We pray for the safety and well-being of everyone in Baltimore and a restoration to order and détente. Jesus said, “Blessed are the peacemakers.” Calling all peacemakers! We need calm and reasonable discourse.
This past Sunday, I preached a “pastoral” sermon on thresholds and alarms. It was a sermon aimed at our day-to-day spiritual journey. For those of you who heard it the following remarks will likely make more sense. For those of you who have not, you can hear it under the sermons tab. In that sermon I offered a simple aphorism: “be aware of thresholds and alarms [that go off at thresholds].” So with that in mind let me make a remark or two about what is transpiring in Baltimore.
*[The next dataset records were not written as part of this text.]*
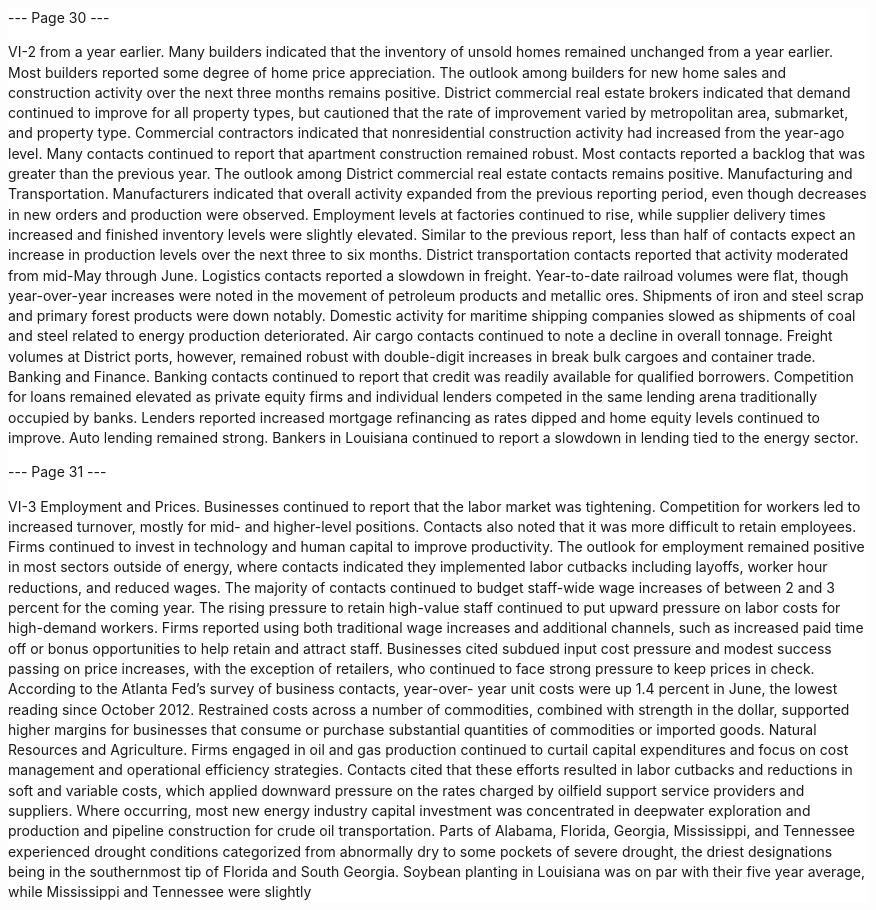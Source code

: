 --- Page 30 ---

VI-2
from a year earlier. Many builders indicated that the inventory of unsold homes remained
unchanged from a year earlier. Most builders reported some degree of home price appreciation.
The outlook among builders for new home sales and construction activity over the next three
months remains positive.
District commercial real estate brokers indicated that demand continued to improve for
all property types, but cautioned that the rate of improvement varied by metropolitan area,
submarket, and property type. Commercial contractors indicated that nonresidential construction
activity had increased from the year-ago level. Many contacts continued to report that apartment
construction remained robust. Most contacts reported a backlog that was greater than the
previous year. The outlook among District commercial real estate contacts remains positive.
Manufacturing and Transportation. Manufacturers indicated that overall activity
expanded from the previous reporting period, even though decreases in new orders and
production were observed. Employment levels at factories continued to rise, while supplier
delivery times increased and finished inventory levels were slightly elevated. Similar to the
previous report, less than half of contacts expect an increase in production levels over the next
three to six months.
District transportation contacts reported that activity moderated from mid-May through
June. Logistics contacts reported a slowdown in freight. Year-to-date railroad volumes were
flat, though year-over-year increases were noted in the movement of petroleum products and
metallic ores. Shipments of iron and steel scrap and primary forest products were down notably.
Domestic activity for maritime shipping companies slowed as shipments of coal and steel related
to energy production deteriorated. Air cargo contacts continued to note a decline in overall
tonnage. Freight volumes at District ports, however, remained robust with double-digit increases
in break bulk cargoes and container trade.
Banking and Finance. Banking contacts continued to report that credit was readily
available for qualified borrowers. Competition for loans remained elevated as private equity
firms and individual lenders competed in the same lending arena traditionally occupied by banks.
Lenders reported increased mortgage refinancing as rates dipped and home equity levels
continued to improve. Auto lending remained strong. Bankers in Louisiana continued to report
a slowdown in lending tied to the energy sector.

--- Page 31 ---

VI-3
Employment and Prices. Businesses continued to report that the labor market was
tightening. Competition for workers led to increased turnover, mostly for mid- and higher-level
positions. Contacts also noted that it was more difficult to retain employees. Firms continued to
invest in technology and human capital to improve productivity. The outlook for employment
remained positive in most sectors outside of energy, where contacts indicated they implemented
labor cutbacks including layoffs, worker hour reductions, and reduced wages.
The majority of contacts continued to budget staff-wide wage increases of between 2 and
3 percent for the coming year. The rising pressure to retain high-value staff continued to put
upward pressure on labor costs for high-demand workers. Firms reported using both traditional
wage increases and additional channels, such as increased paid time off or bonus opportunities to
help retain and attract staff. Businesses cited subdued input cost pressure and modest success
passing on price increases, with the exception of retailers, who continued to face strong pressure
to keep prices in check. According to the Atlanta Fed’s survey of business contacts, year-over-
year unit costs were up 1.4 percent in June, the lowest reading since October 2012. Restrained
costs across a number of commodities, combined with strength in the dollar, supported higher
margins for businesses that consume or purchase substantial quantities of commodities or
imported goods.
Natural Resources and Agriculture. Firms engaged in oil and gas production
continued to curtail capital expenditures and focus on cost management and operational
efficiency strategies. Contacts cited that these efforts resulted in labor cutbacks and reductions
in soft and variable costs, which applied downward pressure on the rates charged by oilfield
support service providers and suppliers. Where occurring, most new energy industry capital
investment was concentrated in deepwater exploration and production and pipeline construction
for crude oil transportation.
Parts of Alabama, Florida, Georgia, Mississippi, and Tennessee experienced drought
conditions categorized from abnormally dry to some pockets of severe drought, the driest
designations being in the southernmost tip of Florida and South Georgia. Soybean planting in
Louisiana was on par with their five year average, while Mississippi and Tennessee were slightly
A riot is a threshold and an alarm. Of course, at even a superficial level we understand this when we see stores looted and burned, cars burned and police officers hurt by debris thrown at them. But I mean this statement at a deeper level. It is a commentary on our society at the moment. A riot is a striking sign that something is wrong with us collectively. I do not mean by that statement that those individuals who harm and destroy are not to be held responsible. What I do mean is that a riot is a societal disruption along the lines of a stroke in an individual. We can all grasp that of course because we have known someone who has had a stroke or heart attack and then must deal with what that event means across a continuum of any number of issues in their lives (diet, stress, exercise, genetic makeup so on and so forth). It would be a foolish conclusion if we as a nation decided to read these events as mere morality plays. A riot is a threshold and alarm and we need to find people of good will all along the continuum who can begin helping us sort out the factors and ingredients that led to this.
There are plenty of failures and yes, some of those failures are individual or familial ones. So we need to talk about the failure of parenting no doubt. But there are large, looming failures of our national policies and rhetoric that dwarf those failures that play out in individuals. One individual, for example, stealing a loaf of bread from a store is an example of theft but a system, like segregation, stole the educations and dignity of millions of persons. You can see the point. We can and should talk about individual responsibility and failure, but a riot is a threshold that an entire community and nation crosses and the alarms are warning us to speak to those societal and national policies that deprive persons of hope and freedom.
Wars are violent, riots are violent and both should be avoided. We will hear a lot of sanctimonious language about peace and civility in the coming days from talking heads who have given voice to wars and promoted preemptive attacks against people who did not attack us. One must pause in such discourse and ask such persons why they are so comfortable with violence in one arena but so opposed to it in another. There are differences between wars and riots but America has glorified violence too often as a solution. And rioters need to hear this as much as any right wing talking head: violence is not a solution. In fact, as I already stated, it is a sign of failure of a people to find a common path toward mutual regard. Let’s talk about those rioters but let’s spend some time on the threshold and ponder how repeated incidents of police beatings and killings of unarmed civilians, along with desperate economic contexts push people over a threshold into something as self-destructive and ineffective as a riot. I’ll close with Dr. King’s words in Stride Toward Freedom: “Violence as a way of achieving racial justice is both impractical and immoral. It is impractical because it is a descending spiral ending in destruction for all. The old law of an eye for an eye leaves everybody blind. It is immoral because it seeks to humiliate the opponent rather than win his understanding; it seeks to annihilate rather than to convert. Violence is immoral because it thrives on hatred rather than love. It destroys community and makes brotherhood impossible. It leaves society in monologue rather than dialogue. Violence ends by defeating itself.” We have crossed a threshold. An alarm is sounding for us to step up with courage and find a way toward one another.